Why Handstands Take So Long To Learn

In Bodyweight Mastery by admin2 Comments

I received this email the other day from Dunte and I thought it was worth sharing with you.

Especially in this day and age everyone wants instant success in anything they do. And if you can’t deliver that to them, they don’t want your help, as they aren’t willing to do the work to get it. This is as true with handstands as anything else. Read the message below then I’ll follow it up with a few more ideas…

I am a personal trainer full-time, but am also a trained educator and have studied human development pretty extensively.

Short version: for those getting frustrated with their “apparent” lack of progress in the handstand (or any other balancing or fine motor skill), this general timeline from infant motor development might be illuminating.

7 months – can stand or pull up to standing, supported by objects
9 months – can walk/move while standing, with support
10 months – can stand freely (briefly)
11 months – can stand freely with confidence
12 months – can walk freely
14-17 months – can walk/climb freely
18 months – can manipulate objects while moving

So, total elapsed time for the “average” infant is 11 months from getting upright to playing in the standing position! My daughter took roughly that long as well. Thinking this way has made me much more comfortable with the small, incremental improvements that regular handbalancing practice brings, instead of being frustrated about “not getting it” for so long. Considering this, as well as the timeline for training my clients toward graceful single-leg movements, I feel pretty good about the long path ahead to the single-arm free handstand push-up as well.

Maybe that insight would help some of your readers!

The Fit Life

Thank you Dunte and I completely agree with you.
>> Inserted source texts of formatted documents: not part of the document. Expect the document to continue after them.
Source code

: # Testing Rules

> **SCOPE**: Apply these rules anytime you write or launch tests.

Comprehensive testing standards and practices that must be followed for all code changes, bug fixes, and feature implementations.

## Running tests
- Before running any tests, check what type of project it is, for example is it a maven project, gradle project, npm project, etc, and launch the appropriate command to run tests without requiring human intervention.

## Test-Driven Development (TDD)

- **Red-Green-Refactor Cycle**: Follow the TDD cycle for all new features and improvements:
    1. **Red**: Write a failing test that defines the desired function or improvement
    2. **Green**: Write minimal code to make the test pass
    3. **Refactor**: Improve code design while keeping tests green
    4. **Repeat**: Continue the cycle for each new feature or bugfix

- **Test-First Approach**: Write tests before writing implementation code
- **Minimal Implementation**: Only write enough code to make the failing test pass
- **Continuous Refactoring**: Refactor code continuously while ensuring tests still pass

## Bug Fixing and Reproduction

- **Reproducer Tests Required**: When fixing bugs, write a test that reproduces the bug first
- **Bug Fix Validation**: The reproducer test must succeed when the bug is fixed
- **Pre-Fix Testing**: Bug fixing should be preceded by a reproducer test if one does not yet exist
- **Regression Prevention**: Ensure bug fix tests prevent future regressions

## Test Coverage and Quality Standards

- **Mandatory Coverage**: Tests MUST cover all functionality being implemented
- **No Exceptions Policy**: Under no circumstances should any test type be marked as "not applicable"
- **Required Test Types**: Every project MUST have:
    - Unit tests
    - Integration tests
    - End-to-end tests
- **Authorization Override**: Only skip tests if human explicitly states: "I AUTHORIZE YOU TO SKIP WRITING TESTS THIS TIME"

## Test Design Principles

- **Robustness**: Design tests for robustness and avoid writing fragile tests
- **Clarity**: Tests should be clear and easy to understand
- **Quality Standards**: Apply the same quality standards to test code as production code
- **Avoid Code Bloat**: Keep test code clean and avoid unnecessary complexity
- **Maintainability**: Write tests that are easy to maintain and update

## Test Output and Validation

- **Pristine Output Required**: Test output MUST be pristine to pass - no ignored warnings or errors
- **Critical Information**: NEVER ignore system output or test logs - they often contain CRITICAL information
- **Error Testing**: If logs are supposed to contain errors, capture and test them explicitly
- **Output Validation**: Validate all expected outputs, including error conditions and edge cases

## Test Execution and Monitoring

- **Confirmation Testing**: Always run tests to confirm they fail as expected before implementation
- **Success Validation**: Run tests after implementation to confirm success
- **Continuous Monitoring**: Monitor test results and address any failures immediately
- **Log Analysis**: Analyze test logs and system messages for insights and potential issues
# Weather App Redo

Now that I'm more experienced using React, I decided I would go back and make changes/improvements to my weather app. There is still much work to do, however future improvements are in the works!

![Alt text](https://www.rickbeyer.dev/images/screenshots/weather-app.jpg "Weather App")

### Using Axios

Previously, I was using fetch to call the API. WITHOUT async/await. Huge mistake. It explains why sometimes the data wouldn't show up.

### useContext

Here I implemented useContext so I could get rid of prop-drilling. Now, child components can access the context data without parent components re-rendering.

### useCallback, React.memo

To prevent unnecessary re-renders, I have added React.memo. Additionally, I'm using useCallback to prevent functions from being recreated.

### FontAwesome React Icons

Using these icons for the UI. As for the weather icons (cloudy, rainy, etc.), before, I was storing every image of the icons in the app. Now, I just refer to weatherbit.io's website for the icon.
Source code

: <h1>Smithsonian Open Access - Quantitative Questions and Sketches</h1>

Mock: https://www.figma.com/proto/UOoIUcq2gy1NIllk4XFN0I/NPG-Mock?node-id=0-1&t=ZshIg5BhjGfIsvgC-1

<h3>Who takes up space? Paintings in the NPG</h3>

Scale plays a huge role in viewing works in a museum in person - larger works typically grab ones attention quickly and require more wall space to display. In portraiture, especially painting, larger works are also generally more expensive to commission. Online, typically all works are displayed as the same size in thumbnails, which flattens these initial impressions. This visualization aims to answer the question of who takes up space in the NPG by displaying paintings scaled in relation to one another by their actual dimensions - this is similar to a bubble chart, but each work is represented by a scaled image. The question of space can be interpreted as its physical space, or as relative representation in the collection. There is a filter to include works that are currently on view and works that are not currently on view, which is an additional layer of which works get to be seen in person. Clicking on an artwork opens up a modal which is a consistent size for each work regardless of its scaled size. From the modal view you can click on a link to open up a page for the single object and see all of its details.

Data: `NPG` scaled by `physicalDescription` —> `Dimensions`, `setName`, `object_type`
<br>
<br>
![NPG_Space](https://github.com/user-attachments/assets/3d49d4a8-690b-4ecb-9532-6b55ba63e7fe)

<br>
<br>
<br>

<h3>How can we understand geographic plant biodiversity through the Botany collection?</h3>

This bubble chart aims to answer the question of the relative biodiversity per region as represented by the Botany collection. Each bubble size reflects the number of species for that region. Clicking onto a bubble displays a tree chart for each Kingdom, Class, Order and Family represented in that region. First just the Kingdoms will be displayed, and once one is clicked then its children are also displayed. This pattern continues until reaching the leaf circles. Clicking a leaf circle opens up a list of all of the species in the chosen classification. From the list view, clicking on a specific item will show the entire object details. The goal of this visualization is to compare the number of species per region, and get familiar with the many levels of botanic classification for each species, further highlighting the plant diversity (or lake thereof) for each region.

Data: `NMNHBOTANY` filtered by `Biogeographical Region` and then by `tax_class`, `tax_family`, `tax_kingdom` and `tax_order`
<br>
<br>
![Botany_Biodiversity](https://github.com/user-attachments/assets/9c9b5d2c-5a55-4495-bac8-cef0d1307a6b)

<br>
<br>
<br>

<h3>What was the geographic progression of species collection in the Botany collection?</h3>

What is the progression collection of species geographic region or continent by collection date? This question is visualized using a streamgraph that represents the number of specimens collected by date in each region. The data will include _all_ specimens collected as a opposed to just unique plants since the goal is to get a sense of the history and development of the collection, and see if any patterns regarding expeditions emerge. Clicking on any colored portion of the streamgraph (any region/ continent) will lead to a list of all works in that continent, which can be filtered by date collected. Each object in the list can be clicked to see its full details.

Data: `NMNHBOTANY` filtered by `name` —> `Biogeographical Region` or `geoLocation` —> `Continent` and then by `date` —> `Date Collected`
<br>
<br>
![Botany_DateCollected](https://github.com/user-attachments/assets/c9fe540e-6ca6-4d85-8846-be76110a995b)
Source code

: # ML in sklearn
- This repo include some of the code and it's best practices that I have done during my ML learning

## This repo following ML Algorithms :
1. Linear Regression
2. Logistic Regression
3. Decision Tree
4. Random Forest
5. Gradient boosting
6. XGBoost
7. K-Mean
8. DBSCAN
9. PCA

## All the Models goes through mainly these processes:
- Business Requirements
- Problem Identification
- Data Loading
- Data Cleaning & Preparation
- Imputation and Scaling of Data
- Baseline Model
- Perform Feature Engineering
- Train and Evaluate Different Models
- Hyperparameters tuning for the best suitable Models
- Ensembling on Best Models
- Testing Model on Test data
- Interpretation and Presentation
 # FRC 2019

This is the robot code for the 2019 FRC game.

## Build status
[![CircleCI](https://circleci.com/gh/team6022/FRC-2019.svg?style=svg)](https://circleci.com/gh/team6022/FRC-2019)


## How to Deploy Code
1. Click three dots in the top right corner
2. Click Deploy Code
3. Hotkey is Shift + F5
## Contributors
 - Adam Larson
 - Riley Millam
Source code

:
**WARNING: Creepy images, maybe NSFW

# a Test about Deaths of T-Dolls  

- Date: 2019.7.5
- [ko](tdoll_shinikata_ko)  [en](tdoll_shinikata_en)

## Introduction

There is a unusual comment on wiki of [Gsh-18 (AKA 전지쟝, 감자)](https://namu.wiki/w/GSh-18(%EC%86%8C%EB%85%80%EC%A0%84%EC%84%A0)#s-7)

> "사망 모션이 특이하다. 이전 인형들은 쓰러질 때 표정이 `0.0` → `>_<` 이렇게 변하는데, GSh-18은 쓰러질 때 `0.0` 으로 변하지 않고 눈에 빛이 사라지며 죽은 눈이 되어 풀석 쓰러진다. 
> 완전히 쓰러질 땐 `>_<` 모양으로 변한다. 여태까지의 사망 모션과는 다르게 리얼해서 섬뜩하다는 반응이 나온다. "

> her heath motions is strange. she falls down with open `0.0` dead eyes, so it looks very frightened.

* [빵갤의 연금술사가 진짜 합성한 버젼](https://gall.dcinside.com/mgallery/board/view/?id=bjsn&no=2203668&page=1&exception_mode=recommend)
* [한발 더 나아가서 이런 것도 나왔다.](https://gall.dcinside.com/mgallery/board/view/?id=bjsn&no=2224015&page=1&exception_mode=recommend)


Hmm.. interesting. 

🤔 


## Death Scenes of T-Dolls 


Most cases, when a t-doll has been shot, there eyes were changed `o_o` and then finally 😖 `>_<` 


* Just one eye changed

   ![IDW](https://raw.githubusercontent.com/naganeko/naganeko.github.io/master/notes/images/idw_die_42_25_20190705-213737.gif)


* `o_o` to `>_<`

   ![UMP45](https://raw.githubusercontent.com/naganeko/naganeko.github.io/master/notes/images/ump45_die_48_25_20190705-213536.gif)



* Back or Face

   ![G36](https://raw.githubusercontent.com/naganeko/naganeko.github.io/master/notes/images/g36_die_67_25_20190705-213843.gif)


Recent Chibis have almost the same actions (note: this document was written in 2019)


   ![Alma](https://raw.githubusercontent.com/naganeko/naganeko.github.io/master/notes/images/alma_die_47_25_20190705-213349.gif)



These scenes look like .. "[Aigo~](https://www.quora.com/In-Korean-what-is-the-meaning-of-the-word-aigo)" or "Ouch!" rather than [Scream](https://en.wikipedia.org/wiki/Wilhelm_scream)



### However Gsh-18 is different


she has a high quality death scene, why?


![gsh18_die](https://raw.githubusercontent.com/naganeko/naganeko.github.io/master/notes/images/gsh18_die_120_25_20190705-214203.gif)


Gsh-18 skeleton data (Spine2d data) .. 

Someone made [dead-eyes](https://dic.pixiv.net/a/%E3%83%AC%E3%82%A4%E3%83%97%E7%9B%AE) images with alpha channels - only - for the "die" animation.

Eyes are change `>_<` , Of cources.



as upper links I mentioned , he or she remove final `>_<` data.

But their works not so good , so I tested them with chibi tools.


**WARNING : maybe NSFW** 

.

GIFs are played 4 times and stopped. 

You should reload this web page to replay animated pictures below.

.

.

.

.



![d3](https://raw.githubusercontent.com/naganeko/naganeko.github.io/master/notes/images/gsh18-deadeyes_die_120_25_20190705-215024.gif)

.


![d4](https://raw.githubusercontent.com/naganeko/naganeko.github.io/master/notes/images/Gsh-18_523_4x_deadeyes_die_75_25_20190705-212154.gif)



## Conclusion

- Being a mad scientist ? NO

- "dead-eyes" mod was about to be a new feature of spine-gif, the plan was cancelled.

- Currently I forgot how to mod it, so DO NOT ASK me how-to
Just imagine if your average person stuck to standing and walking like they do to other things in their life. We’d have a lot of people that were immobile. Yet the baby keeps on trying. And if you want to learn the handstand, and any more complicated movements you’ll have to do the same.

As much as I wish I could sell you a Magic Pill that gave you instant hand balancing mastery, that’s just not going to happen. As hard as learning to stand on your feet was, the hands and arms are smaller and you’re bigger, making it even harder to do.

With the Secrets of the Handstand Quick Start I try to give you the best proven path to attaining a handstand. Even then with time spent doing the lead-up stunts, it will still take some work. With this system you may be able to shave months off your learning curve, but it will still take practice and dedication.

Stay dedicated and you can accomplish anything you desire.


  1. And perhaps most importantly the infant from 6 months through spends its entire waking time practising / perfecting the movement/s !

    For those lucky enough to practise each day battling with ingrained movement patterns and behaviour it is no wonder that progress is slow.

    Would love to hear your thoughts on why I can nail every kick up near a wall and then as soon as I move into open space success rate drops to 60% !

    Kieren Callaghan

    1. @Kieren: Yes, lots of practice is necessary. As for you question I would say its most likely a mental thing, but it’s hard to say without seeing you do it.